Day 14: Potosi


Day 14: Sucre to Potosi, in which I spend yet more time on a bus and confront the harrowing reality of the continent’s colonial history

Began the day by boarding what I thought was the minibus to the bus station, only to find that it was instead the bus to Potosi. This was probably the most pleasant surprise I’d had on the trip since the miracle of the flight to Peru.

With two seats to myself at the back of the bus with a fine view of the locked toilet on one side and the black smoke being pumped out of the bus on the other, I was able to sit back and bask in sweet solitude as up ahead of me the rest of the group dozed and out through the windows I could watch the changing landscapes of this sparsely populated region of Bolivia.

At around halfway through the journey, we stopped at the end of the world to buy water and use the facilities. Or rather, the rest of the group did, I was too afraid that the bus would leave without me if I got off.
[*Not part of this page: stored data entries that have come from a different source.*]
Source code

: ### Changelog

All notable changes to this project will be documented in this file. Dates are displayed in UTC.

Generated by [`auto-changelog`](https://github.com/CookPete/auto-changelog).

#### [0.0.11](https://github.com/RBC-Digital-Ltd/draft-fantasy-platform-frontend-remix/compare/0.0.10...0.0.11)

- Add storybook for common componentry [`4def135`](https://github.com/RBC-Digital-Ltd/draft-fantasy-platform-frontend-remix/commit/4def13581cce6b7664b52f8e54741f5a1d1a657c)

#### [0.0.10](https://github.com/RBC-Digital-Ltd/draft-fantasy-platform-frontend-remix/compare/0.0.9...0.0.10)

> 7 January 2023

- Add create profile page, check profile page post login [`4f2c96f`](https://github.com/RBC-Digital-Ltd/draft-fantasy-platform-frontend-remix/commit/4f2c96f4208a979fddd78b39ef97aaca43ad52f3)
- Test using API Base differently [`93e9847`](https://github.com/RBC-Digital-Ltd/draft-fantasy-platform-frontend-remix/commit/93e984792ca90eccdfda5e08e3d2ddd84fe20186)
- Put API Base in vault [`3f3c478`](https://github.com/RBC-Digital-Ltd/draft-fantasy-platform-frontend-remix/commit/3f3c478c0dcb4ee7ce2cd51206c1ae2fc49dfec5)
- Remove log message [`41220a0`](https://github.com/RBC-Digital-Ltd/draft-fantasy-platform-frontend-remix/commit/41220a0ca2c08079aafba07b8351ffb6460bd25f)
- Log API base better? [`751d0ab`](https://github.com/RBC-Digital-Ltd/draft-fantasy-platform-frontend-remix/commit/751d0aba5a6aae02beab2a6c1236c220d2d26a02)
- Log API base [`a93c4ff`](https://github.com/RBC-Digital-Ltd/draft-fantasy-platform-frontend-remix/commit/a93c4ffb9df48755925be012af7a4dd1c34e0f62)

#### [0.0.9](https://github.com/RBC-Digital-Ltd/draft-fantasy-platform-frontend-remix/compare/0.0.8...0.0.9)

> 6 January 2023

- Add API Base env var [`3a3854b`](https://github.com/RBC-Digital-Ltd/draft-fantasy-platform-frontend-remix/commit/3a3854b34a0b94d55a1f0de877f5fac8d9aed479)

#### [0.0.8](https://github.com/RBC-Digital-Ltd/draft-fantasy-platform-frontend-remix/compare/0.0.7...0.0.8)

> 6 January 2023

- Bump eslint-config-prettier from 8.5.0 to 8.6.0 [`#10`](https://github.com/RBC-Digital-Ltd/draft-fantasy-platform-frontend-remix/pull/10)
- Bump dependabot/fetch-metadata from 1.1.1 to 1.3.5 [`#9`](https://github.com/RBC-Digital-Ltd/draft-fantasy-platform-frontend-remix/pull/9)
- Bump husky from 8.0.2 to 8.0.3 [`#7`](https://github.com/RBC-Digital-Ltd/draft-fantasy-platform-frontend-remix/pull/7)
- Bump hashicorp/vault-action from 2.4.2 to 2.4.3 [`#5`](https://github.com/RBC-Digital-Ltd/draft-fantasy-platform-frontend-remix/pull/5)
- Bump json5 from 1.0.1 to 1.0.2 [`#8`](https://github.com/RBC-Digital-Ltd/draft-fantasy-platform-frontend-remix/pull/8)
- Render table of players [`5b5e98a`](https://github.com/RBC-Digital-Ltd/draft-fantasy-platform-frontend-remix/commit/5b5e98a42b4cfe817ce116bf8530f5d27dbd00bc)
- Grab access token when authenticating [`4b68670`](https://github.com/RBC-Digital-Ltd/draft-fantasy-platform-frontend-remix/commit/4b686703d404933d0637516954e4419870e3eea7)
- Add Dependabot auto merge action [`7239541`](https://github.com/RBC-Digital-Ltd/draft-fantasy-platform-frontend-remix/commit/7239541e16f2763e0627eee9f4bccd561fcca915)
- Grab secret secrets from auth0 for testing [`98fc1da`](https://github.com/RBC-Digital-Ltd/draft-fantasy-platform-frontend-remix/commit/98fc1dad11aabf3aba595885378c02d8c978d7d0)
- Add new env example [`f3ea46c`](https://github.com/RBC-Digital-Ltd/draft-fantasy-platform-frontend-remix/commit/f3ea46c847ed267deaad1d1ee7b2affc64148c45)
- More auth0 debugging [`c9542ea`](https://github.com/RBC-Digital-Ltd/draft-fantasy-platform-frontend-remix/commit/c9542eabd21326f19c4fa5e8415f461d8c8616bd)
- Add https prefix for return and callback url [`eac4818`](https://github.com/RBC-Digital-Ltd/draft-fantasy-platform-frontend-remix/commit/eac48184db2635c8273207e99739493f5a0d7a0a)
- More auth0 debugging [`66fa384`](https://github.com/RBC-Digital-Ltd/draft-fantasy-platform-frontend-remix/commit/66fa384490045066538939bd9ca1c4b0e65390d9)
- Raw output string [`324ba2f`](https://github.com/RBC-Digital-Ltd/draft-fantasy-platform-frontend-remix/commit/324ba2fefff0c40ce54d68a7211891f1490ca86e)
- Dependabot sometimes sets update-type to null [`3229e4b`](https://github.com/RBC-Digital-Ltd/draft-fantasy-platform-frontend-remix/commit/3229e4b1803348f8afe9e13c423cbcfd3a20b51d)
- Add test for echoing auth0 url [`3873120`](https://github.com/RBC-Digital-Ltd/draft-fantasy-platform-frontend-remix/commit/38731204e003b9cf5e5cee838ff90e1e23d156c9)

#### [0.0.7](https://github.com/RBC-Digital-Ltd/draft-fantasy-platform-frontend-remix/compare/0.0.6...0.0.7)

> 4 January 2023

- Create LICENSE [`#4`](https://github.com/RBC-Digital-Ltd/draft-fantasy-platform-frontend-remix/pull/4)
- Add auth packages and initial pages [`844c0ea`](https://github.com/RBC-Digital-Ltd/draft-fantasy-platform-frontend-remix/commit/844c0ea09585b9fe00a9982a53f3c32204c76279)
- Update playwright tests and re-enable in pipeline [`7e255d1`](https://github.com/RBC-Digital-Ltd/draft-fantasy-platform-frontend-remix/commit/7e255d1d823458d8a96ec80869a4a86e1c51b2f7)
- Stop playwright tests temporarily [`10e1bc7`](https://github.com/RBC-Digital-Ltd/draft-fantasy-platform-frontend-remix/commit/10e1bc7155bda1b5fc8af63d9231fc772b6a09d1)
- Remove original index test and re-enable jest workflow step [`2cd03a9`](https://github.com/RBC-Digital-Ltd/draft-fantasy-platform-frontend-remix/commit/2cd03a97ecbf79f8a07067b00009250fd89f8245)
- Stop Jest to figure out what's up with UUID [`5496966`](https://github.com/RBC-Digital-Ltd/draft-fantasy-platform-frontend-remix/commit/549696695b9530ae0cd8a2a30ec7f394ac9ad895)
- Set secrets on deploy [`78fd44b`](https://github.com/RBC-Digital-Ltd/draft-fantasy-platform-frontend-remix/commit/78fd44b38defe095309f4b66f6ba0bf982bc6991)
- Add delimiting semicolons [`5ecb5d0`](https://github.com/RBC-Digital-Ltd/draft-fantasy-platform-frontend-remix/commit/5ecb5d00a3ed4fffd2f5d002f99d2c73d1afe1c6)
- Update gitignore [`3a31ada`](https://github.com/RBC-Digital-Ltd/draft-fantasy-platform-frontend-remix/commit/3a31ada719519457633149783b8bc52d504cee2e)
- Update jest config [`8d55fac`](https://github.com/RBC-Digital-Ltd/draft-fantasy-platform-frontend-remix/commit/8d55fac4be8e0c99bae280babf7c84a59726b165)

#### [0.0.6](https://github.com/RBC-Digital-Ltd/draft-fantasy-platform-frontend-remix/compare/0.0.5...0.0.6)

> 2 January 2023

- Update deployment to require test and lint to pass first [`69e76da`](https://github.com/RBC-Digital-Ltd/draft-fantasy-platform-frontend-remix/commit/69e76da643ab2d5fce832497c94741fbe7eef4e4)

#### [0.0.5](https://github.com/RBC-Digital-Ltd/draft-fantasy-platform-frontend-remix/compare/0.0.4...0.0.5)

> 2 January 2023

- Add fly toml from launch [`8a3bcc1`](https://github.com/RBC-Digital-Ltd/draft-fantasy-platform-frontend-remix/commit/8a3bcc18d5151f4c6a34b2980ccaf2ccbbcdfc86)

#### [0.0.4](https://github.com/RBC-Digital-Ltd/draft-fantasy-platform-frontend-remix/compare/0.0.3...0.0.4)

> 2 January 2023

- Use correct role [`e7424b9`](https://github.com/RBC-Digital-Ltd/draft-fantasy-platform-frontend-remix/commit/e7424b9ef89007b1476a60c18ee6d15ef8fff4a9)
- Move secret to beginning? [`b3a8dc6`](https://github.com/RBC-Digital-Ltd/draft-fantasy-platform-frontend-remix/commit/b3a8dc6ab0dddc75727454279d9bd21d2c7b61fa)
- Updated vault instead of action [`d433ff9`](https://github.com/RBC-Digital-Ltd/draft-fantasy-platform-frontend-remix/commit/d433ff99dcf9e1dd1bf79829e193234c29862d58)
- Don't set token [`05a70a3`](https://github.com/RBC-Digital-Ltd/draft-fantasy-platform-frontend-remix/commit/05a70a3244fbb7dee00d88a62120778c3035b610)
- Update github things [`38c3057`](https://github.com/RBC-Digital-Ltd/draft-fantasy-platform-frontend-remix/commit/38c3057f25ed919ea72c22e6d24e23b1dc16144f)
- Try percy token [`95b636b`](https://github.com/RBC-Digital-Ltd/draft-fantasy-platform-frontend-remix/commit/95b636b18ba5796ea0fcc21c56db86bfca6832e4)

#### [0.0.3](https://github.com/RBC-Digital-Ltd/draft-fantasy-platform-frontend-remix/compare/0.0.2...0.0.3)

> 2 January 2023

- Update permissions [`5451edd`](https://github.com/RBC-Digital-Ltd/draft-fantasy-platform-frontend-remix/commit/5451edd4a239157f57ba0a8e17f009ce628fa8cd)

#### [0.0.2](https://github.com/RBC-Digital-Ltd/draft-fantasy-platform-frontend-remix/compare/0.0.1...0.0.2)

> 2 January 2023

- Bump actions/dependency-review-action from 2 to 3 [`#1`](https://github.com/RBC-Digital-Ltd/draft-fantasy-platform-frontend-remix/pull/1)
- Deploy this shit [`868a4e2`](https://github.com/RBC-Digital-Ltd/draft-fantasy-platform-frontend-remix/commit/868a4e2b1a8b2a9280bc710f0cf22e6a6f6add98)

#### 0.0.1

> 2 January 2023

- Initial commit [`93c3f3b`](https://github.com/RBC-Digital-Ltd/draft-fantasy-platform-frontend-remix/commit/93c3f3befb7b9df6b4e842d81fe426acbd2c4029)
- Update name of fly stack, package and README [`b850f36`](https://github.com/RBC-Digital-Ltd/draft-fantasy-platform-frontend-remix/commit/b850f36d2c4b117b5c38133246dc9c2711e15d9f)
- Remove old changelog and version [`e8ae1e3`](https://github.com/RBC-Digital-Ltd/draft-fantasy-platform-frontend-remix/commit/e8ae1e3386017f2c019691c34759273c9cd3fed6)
During the remainder of the ride some of the other group members provided some entertainment by bickering over whether the windows should be opened or closed. As we rolled into Potosi, we pulled over to take some snaps of the view, and as we were doing so a woman appeared from nowhere and invited us to climb to the top of a tower that even Google Lens can’t give me the name of. Afterwards, we reboarded the bus, along with the woman who’d appeared from nowhere, and continued our journey to the hotel after making a small detour to drop our new friend off at her home.

What is it?
Potosi: Oddly beautiful city with a incredibly sad past and present

After arriving, we were presented with an opportunity to go on a tour of one of the mines. Although the rest of the group signed up, I declined. As the mines are still being used, I disagreed with the voyeuristic nature of the opportunity, and would have felt uncomfortable gawping at men – and sometimes children – working in such appalling conditions. However, it would be disingenuous to claim that that was the only reason that I declined. The truth was I already finding it an effort to breath at the 4000m altitude that we were now at, and feared that the dusty, poorly ventilated mines would finish me off – a dreadful sentiment considering how many have little choice but to work in those conditions and face a life expectancy of forty. Even worse, I also factored in the fact that I didn’t think my insurance provider who think much of me injuring myself in one of the most dangerous mines in the world. So I stayed at the hotel and focused on my breathing, and I was glad that the others went in order to give some work to the miners. On the way there, they bought some gifts for the miners and ran over a dog. You can find videos of similar tours on YouTube. The guide that had accompanied for the past two weeks declined to join the mine tour, saying it found it too heart-breaking to see his people work in such conditions, which I think says it all. It is horrendous to think of the things that the silver from these mines have built, and how little the people who mined it have been left with.